Among the records below, find each line that includes the string "actors" and copy it.

..............................

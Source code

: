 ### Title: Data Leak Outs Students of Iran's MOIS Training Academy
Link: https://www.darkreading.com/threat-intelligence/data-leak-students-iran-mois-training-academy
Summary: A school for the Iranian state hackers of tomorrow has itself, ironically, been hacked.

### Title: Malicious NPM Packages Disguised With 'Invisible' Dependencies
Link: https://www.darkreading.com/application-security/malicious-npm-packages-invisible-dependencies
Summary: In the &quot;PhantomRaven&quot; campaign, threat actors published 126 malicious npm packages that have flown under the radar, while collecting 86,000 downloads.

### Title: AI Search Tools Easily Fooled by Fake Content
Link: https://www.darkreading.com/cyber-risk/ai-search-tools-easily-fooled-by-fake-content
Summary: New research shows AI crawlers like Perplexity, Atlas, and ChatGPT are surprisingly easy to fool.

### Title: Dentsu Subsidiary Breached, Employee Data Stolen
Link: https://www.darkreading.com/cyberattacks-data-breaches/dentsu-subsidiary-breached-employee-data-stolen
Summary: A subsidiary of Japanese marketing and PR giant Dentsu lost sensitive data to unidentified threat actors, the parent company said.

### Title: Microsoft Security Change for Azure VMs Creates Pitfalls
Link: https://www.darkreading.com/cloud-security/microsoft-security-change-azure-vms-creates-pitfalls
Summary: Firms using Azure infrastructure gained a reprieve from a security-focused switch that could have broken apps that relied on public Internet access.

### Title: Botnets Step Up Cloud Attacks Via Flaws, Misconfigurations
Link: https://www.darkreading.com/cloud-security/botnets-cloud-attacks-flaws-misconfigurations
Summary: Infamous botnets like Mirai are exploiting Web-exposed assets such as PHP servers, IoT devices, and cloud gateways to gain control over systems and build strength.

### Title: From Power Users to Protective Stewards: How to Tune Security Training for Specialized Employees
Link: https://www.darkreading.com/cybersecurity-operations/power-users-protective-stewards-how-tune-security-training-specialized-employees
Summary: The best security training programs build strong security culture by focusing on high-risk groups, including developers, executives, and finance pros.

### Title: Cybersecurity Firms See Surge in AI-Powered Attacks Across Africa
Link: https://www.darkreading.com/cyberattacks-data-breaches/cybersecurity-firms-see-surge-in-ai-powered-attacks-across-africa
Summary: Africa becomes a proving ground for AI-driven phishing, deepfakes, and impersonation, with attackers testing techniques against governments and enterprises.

..............................

• **Response to this exercise**
Summary: In the &quot;PhantomRaven&quot; campaign, threat actors published 126 malicious npm packages that have flown under the radar, while collecting 86,000 downloads.
Summary: A subsidiary of Japanese marketing and PR giant Dentsu lost sensitive data to unidentified threat actors, the parent company said.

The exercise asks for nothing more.